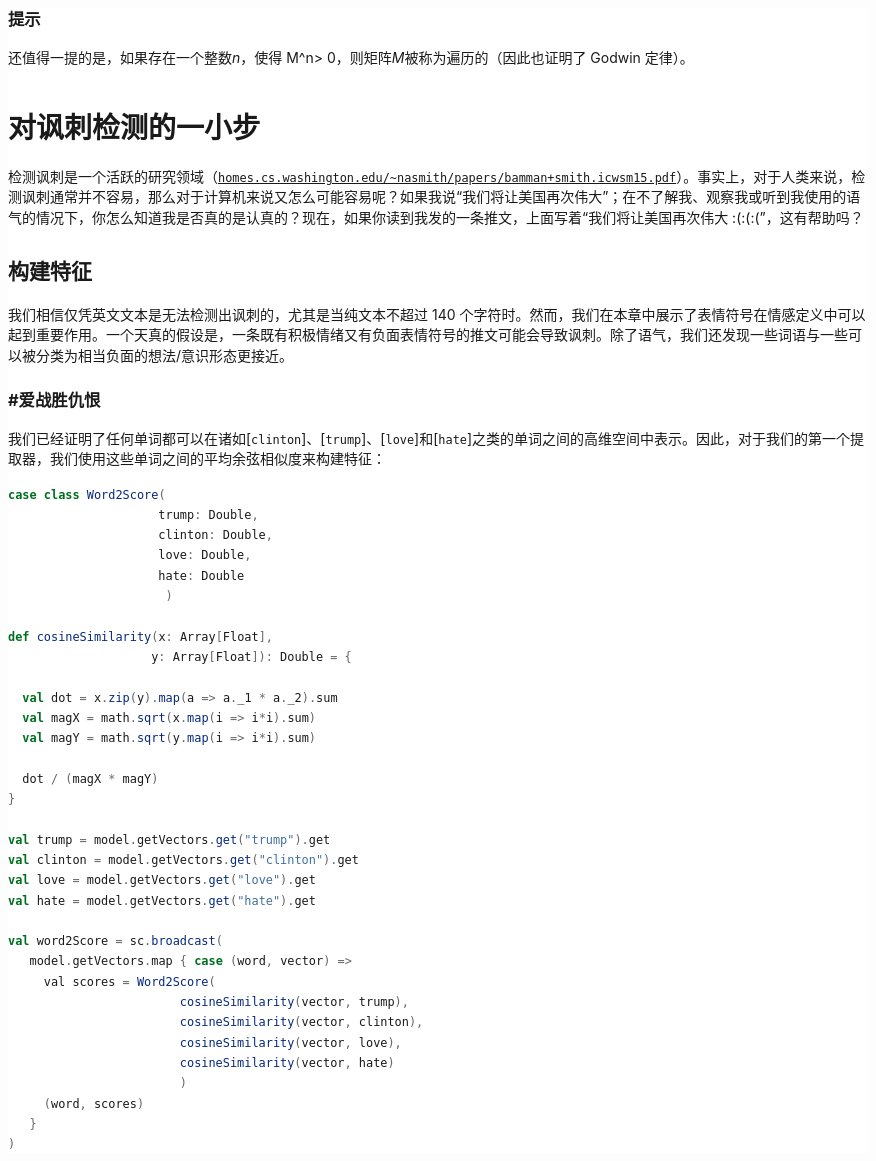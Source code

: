 ### 提示

还值得一提的是，如果存在一个整数*n*，使得 M^n> 0，则矩阵*M*被称为遍历的（因此也证明了 Godwin 定律）。

# 对讽刺检测的一小步

检测讽刺是一个活跃的研究领域（[`homes.cs.washington.edu/~nasmith/papers/bamman+smith.icwsm15.pdf`](http://homes.cs.washington.edu/~nasmith/papers/bamman+smith.icwsm15.pdf)）。事实上，对于人类来说，检测讽刺通常并不容易，那么对于计算机来说又怎么可能容易呢？如果我说“我们将让美国再次伟大”；在不了解我、观察我或听到我使用的语气的情况下，你怎么知道我是否真的是认真的？现在，如果你读到我发的一条推文，上面写着“我们将让美国再次伟大 :(:(:(”，这有帮助吗？

## 构建特征

我们相信仅凭英文文本是无法检测出讽刺的，尤其是当纯文本不超过 140 个字符时。然而，我们在本章中展示了表情符号在情感定义中可以起到重要作用。一个天真的假设是，一条既有积极情绪又有负面表情符号的推文可能会导致讽刺。除了语气，我们还发现一些词语与一些可以被分类为相当负面的想法/意识形态更接近。

### #爱战胜仇恨

我们已经证明了任何单词都可以在诸如[`clinton`]、[`trump`]、[`love`]和[`hate`]之类的单词之间的高维空间中表示。因此，对于我们的第一个提取器，我们使用这些单词之间的平均余弦相似度来构建特征：

```scala
case class Word2Score(
                     trump: Double,
                     clinton: Double,
                     love: Double,
                     hate: Double
                      )

def cosineSimilarity(x: Array[Float],
                    y: Array[Float]): Double = {

  val dot = x.zip(y).map(a => a._1 * a._2).sum
  val magX = math.sqrt(x.map(i => i*i).sum)
  val magY = math.sqrt(y.map(i => i*i).sum)

  dot / (magX * magY)
}

val trump = model.getVectors.get("trump").get
val clinton = model.getVectors.get("clinton").get
val love = model.getVectors.get("love").get
val hate = model.getVectors.get("hate").get

val word2Score = sc.broadcast(
   model.getVectors.map { case (word, vector) =>
     val scores = Word2Score(
                        cosineSimilarity(vector, trump),
                        cosineSimilarity(vector, clinton),
                        cosineSimilarity(vector, love),
                        cosineSimilarity(vector, hate)
                        )
     (word, scores)
   }
)
```
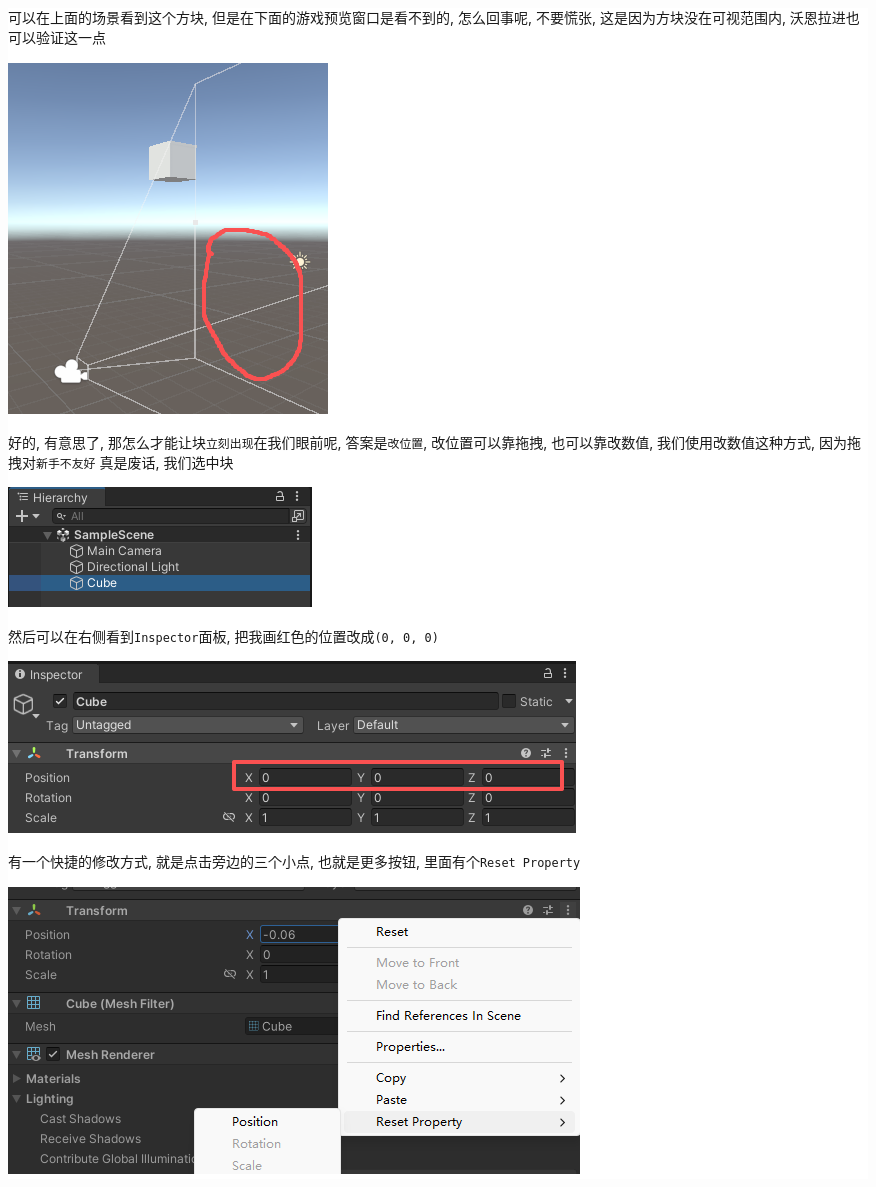 可以在上面的场景看到这个方块, 但是在下面的游戏预览窗口是看不到的, 怎么回事呢, 不要慌张, 这是因为方块没在可视范围内, 沃恩拉进也可以验证这一点

![](images/Pasted%20image%2020250914172752.png)

好的, 有意思了, 那怎么才能让块`立刻出现`在我们眼前呢, 答案是`改位置`, 改位置可以靠拖拽, 也可以靠改数值, 我们使用改数值这种方式, 因为拖拽对`新手不友好`
真是废话, 我们选中块

![](images/Pasted%20image%2020250914173045.png)

然后可以在右侧看到`Inspector`面板, 把我画红色的位置改成`(0, 0, 0)`

![](images/Pasted%20image%2020250914172922.png)

有一个快捷的修改方式, 就是点击旁边的三个小点, 也就是更多按钮, 里面有个`Reset Property`

![](images/Pasted%20image%2020250917191133.png)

__________________________________________________

- **YOUR TASK**
From the line with "不要慌张, 这是因为方块没在可视范围内, 沃恩拉进也可以验证这一点" down to the last line of the records above, restate each line verbatim, passing over any picture.

- **FINAL ANSWER**
 可以在上面的场景看到这个方块, 但是在下面的游戏预览窗口是看不到的, 怎么回事呢, 不要慌张, 这是因为方块没在可视范围内, 沃恩拉进也可以验证这一点

![](images/Pasted%20image%2020250914172752.png)

好的, 有意思了, 那怎么才能让块`立刻出现`在我们眼前呢, 答案是`改位置`, 改位置可以靠拖拽, 也可以靠改数值, 我们使用改数值这种方式, 因为拖拽对`新手不友好`
真是废话, 我们选中块

![](images/Pasted%20image%2020250914173045.png)

然后可以在右侧看到`Inspector`面板, 把我画红色的位置改成`(0, 0, 0)`

![](images/Pasted%20image%2020250914172922.png)

有一个快捷的修改方式, 就是点击旁边的三个小点, 也就是更多按钮, 里面有个`Reset Property`

![](images/Pasted%20image%2020250917191133.png)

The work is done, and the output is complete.